◆ **Data listing**
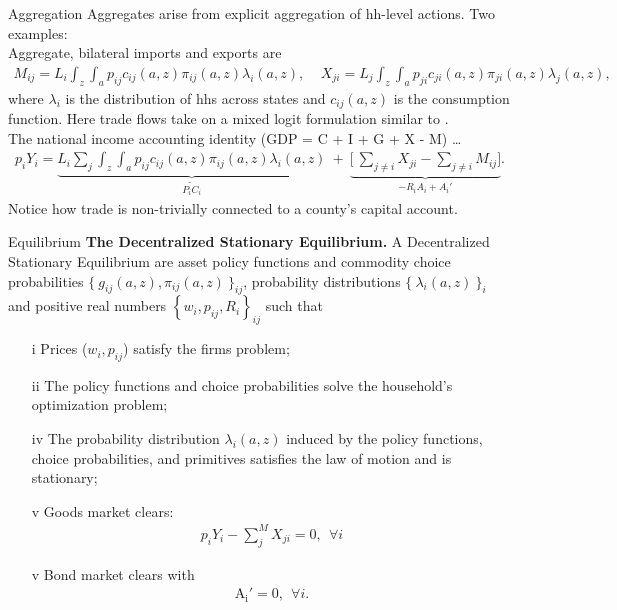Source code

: \documentclass[9pt,pdftex,aspectratio=1610]{beamer}
\theoremstyle{definition}
\begin{document}
\begin{frame}[t]{Aggregation}
\smallskip
Aggregates arise from explicit aggregation of hh-level actions. Two examples:\\
\medskip
\medskip
Aggregate, bilateral imports and exports are
\begin{align*}
M_{ij} = L_i \int_{z} \int_{a}  p_{ij} c_{ij}(a, z) \pi_{ij}(a, z) \lambda_i(a, z), \ \ \ \ \ X_{ji} = L_j \int_{z} \int_{a}  p_{ji} c_{ji}(a, z) \pi_{ji}(a, z) \lambda_j(a, z),
\end{align*}
where $\lambda_i$ is the distribution of hhs across states and $c_{ij}(a, z)$ is the consumption function. Here trade flows take on a mixed logit formulation similar to \citet*{berry1995automobile}. \\
\bigskip
\medskip
The national income accounting identity (GDP = C + I + G + X - M) \ldots
\begin{align*}
p_{i} Y_{i}  =  \underbrace{L_{i} \sum_{j} \int_{z} \int_{a}  p_{ij} c_{ij}(a, z) \pi_{ij}(a, z) \lambda_i(a, z)}_{\widetilde{P_{i} C_i}} \ + \ \underbrace{\bigg[\ \sum_{j\neq i}X_{ji} -  \sum_{j\neq i}M_{ij} \bigg]}_{-R_{i}A_i + A_{i}'}.
\end{align*}
Notice how trade is non-trivially connected to a county's capital account.
\end{frame}

\begin{frame}[t]{Equilibrium}
\smallskip
\textbf{The Decentralized Stationary Equilibrium.} A Decentralized Stationary Equilibrium are asset policy functions and commodity choice probabilities $\{\  g_{ij}(a, z), \pi_{ij}(a, z) \ \}_{ij}$, probability distributions $\{ \ \lambda_i(a, z) \ \}_{i}$ and positive real numbers $\left \{w_i, p_{ij}, R_i\right \}_{ij}$ such that
\begin{itemize}
\smallskip
\item[i]  Prices ($w_i, p_{ij}$) satisfy the firms problem;
\item[ii] The policy functions and choice probabilities solve the household's optimization problem;
\item[iv] The probability distribution $\lambda_i(a, z)$ induced by the policy functions, choice probabilities, and primitives satisfies the law of motion and is stationary;
\item[v] Goods market clears:
\begin{align*}
p_{i} Y_{i} - \sum_{j}^{M}  X_{ji} = 0, \ \ \forall i
\end{align*}
\item[v] Bond market clears with
\begin{align*}
\mathrm{A_i'} = 0, \ \ \forall i.
\end{align*}
\end{itemize}
\end{frame}
\end{document}
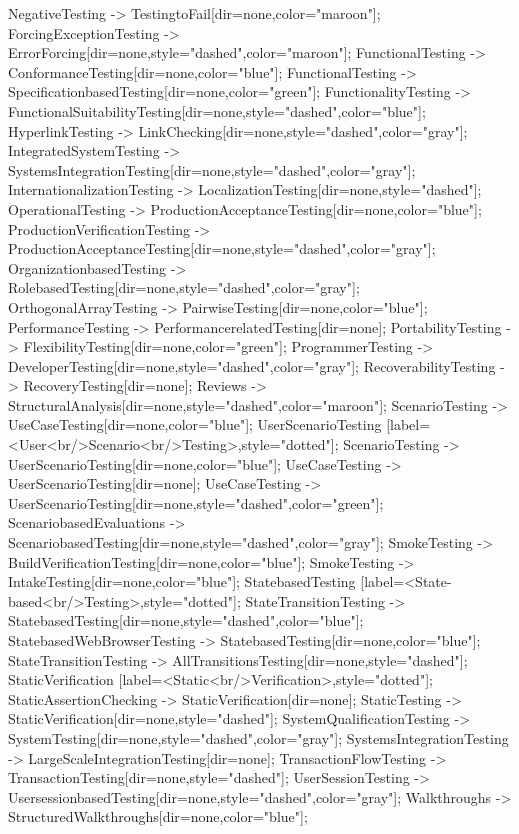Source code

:\documentclass{article}
\begin{document}
{NegativeTesting -> TestingtoFail[dir=none,color="maroon"];
ForcingExceptionTesting -> ErrorForcing[dir=none,style="dashed",color="maroon"];
FunctionalTesting -> ConformanceTesting[dir=none,color="blue"];
FunctionalTesting -> SpecificationbasedTesting[dir=none,color="green"];
FunctionalityTesting -> FunctionalSuitabilityTesting[dir=none,style="dashed",color="blue"];
HyperlinkTesting -> LinkChecking[dir=none,style="dashed",color="gray"];
IntegratedSystemTesting -> SystemsIntegrationTesting[dir=none,style="dashed",color="gray"];
InternationalizationTesting -> LocalizationTesting[dir=none,style="dashed"];
OperationalTesting -> ProductionAcceptanceTesting[dir=none,color="blue"];
ProductionVerificationTesting -> ProductionAcceptanceTesting[dir=none,style="dashed",color="gray"];
OrganizationbasedTesting -> RolebasedTesting[dir=none,style="dashed",color="gray"];
OrthogonalArrayTesting -> PairwiseTesting[dir=none,color="blue"];
PerformanceTesting -> PerformancerelatedTesting[dir=none];
PortabilityTesting -> FlexibilityTesting[dir=none,color="green"];
ProgrammerTesting -> DeveloperTesting[dir=none,style="dashed",color="gray"];
RecoverabilityTesting -> RecoveryTesting[dir=none];
Reviews -> StructuralAnalysis[dir=none,style="dashed",color="maroon"];
ScenarioTesting -> UseCaseTesting[dir=none,color="blue"];
UserScenarioTesting [label=<User<br/>Scenario<br/>Testing>,style="dotted"];
ScenarioTesting -> UserScenarioTesting[dir=none,color="blue"];
UseCaseTesting -> UserScenarioTesting[dir=none];
UseCaseTesting -> UserScenarioTesting[dir=none,style="dashed",color="green"];
ScenariobasedEvaluations -> ScenariobasedTesting[dir=none,style="dashed",color="gray"];
SmokeTesting -> BuildVerificationTesting[dir=none,color="blue"];
SmokeTesting -> IntakeTesting[dir=none,color="blue"];
StatebasedTesting [label=<State-based<br/>Testing>,style="dotted"];
StateTransitionTesting -> StatebasedTesting[dir=none,style="dashed",color="blue"];
StatebasedWebBrowserTesting -> StatebasedTesting[dir=none,color="blue"];
StateTransitionTesting -> AllTransitionsTesting[dir=none,style="dashed"];
StaticVerification [label=<Static<br/>Verification>,style="dotted"];
StaticAssertionChecking -> StaticVerification[dir=none];
StaticTesting -> StaticVerification[dir=none,style="dashed"];
SystemQualificationTesting -> SystemTesting[dir=none,style="dashed",color="gray"];
SystemsIntegrationTesting -> LargeScaleIntegrationTesting[dir=none];
TransactionFlowTesting -> TransactionTesting[dir=none,style="dashed"];
UserSessionTesting -> UsersessionbasedTesting[dir=none,style="dashed",color="gray"];
Walkthroughs -> StructuredWalkthroughs[dir=none,color="blue"];

}
\end{document}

◆ **Task to carry out**
Type the entries again verbatim. Any pictures should be skipped.

◆ **Output of the exercise**
Source code

: \documentclass[9pt,pdftex,aspectratio=1610]{beamer}
\theoremstyle{definition}
\begin{document}
\begin{frame}[t]{Aggregation}
\smallskip
Aggregates arise from explicit aggregation of hh-level actions. Two examples:\\
\medskip
\medskip
Aggregate, bilateral imports and exports are
\begin{align*}
M_{ij} = L_i \int_{z} \int_{a}  p_{ij} c_{ij}(a, z) \pi_{ij}(a, z) \lambda_i(a, z), \ \ \ \ \ X_{ji} = L_j \int_{z} \int_{a}  p_{ji} c_{ji}(a, z) \pi_{ji}(a, z) \lambda_j(a, z),
\end{align*}
where $\lambda_i$ is the distribution of hhs across states and $c_{ij}(a, z)$ is the consumption function. Here trade flows take on a mixed logit formulation similar to \citet*{berry1995automobile}. \\
\bigskip
\medskip
The national income accounting identity (GDP = C + I + G + X - M) \ldots
\begin{align*}
p_{i} Y_{i}  =  \underbrace{L_{i} \sum_{j} \int_{z} \int_{a}  p_{ij} c_{ij}(a, z) \pi_{ij}(a, z) \lambda_i(a, z)}_{\widetilde{P_{i} C_i}} \ + \ \underbrace{\bigg[\ \sum_{j\neq i}X_{ji} -  \sum_{j\neq i}M_{ij} \bigg]}_{-R_{i}A_i + A_{i}'}.
\end{align*}
Notice how trade is non-trivially connected to a county's capital account.
\end{frame}

\begin{frame}[t]{Equilibrium}
\smallskip
\textbf{The Decentralized Stationary Equilibrium.} A Decentralized Stationary Equilibrium are asset policy functions and commodity choice probabilities $\{\  g_{ij}(a, z), \pi_{ij}(a, z) \ \}_{ij}$, probability distributions $\{ \ \lambda_i(a, z) \ \}_{i}$ and positive real numbers $\left \{w_i, p_{ij}, R_i\right \}_{ij}$ such that
\begin{itemize}
\smallskip
\item[i]  Prices ($w_i, p_{ij}$) satisfy the firms problem;
\item[ii] The policy functions and choice probabilities solve the household's optimization problem;
\item[iv] The probability distribution $\lambda_i(a, z)$ induced by the policy functions, choice probabilities, and primitives satisfies the law of motion and is stationary;
\item[v] Goods market clears:
\begin{align*}
p_{i} Y_{i} - \sum_{j}^{M}  X_{ji} = 0, \ \ \forall i
\end{align*}
\item[v] Bond market clears with
\begin{align*}
\mathrm{A_i'} = 0, \ \ \forall i.
\end{align*}
\end{itemize}
\end{frame}
\end{document}
Source code

:\documentclass{article}
\begin{document}
{NegativeTesting -> TestingtoFail[dir=none,color="maroon"];
ForcingExceptionTesting -> ErrorForcing[dir=none,style="dashed",color="maroon"];
FunctionalTesting -> ConformanceTesting[dir=none,color="blue"];
FunctionalTesting -> SpecificationbasedTesting[dir=none,color="green"];
FunctionalityTesting -> FunctionalSuitabilityTesting[dir=none,style="dashed",color="blue"];
HyperlinkTesting -> LinkChecking[dir=none,style="dashed",color="gray"];
IntegratedSystemTesting -> SystemsIntegrationTesting[dir=none,style="dashed",color="gray"];
InternationalizationTesting -> LocalizationTesting[dir=none,style="dashed"];
OperationalTesting -> ProductionAcceptanceTesting[dir=none,color="blue"];
ProductionVerificationTesting -> ProductionAcceptanceTesting[dir=none,style="dashed",color="gray"];
OrganizationbasedTesting -> RolebasedTesting[dir=none,style="dashed",color="gray"];
OrthogonalArrayTesting -> PairwiseTesting[dir=none,color="blue"];
PerformanceTesting -> PerformancerelatedTesting[dir=none];
PortabilityTesting -> FlexibilityTesting[dir=none,color="green"];
ProgrammerTesting -> DeveloperTesting[dir=none,style="dashed",color="gray"];
RecoverabilityTesting -> RecoveryTesting[dir=none];
Reviews -> StructuralAnalysis[dir=none,style="dashed",color="maroon"];
ScenarioTesting -> UseCaseTesting[dir=none,color="blue"];
UserScenarioTesting [label=<User<br/>Scenario<br/>Testing>,style="dotted"];
ScenarioTesting -> UserScenarioTesting[dir=none,color="blue"];
UseCaseTesting -> UserScenarioTesting[dir=none];
UseCaseTesting -> UserScenarioTesting[dir=none,style="dashed",color="green"];
ScenariobasedEvaluations -> ScenariobasedTesting[dir=none,style="dashed",color="gray"];
SmokeTesting -> BuildVerificationTesting[dir=none,color="blue"];
SmokeTesting -> IntakeTesting[dir=none,color="blue"];
StatebasedTesting [label=<State-based<br/>Testing>,style="dotted"];
StateTransitionTesting -> StatebasedTesting[dir=none,style="dashed",color="blue"];
StatebasedWebBrowserTesting -> StatebasedTesting[dir=none,color="blue"];
StateTransitionTesting -> AllTransitionsTesting[dir=none,style="dashed"];
StaticVerification [label=<Static<br/>Verification>,style="dotted"];
StaticAssertionChecking -> StaticVerification[dir=none];
StaticTesting -> StaticVerification[dir=none,style="dashed"];
SystemQualificationTesting -> SystemTesting[dir=none,style="dashed",color="gray"];
SystemsIntegrationTesting -> LargeScaleIntegrationTesting[dir=none];
TransactionFlowTesting -> TransactionTesting[dir=none,style="dashed"];
UserSessionTesting -> UsersessionbasedTesting[dir=none,style="dashed",color="gray"];
Walkthroughs -> StructuredWalkthroughs[dir=none,color="blue"];

}
\end{document}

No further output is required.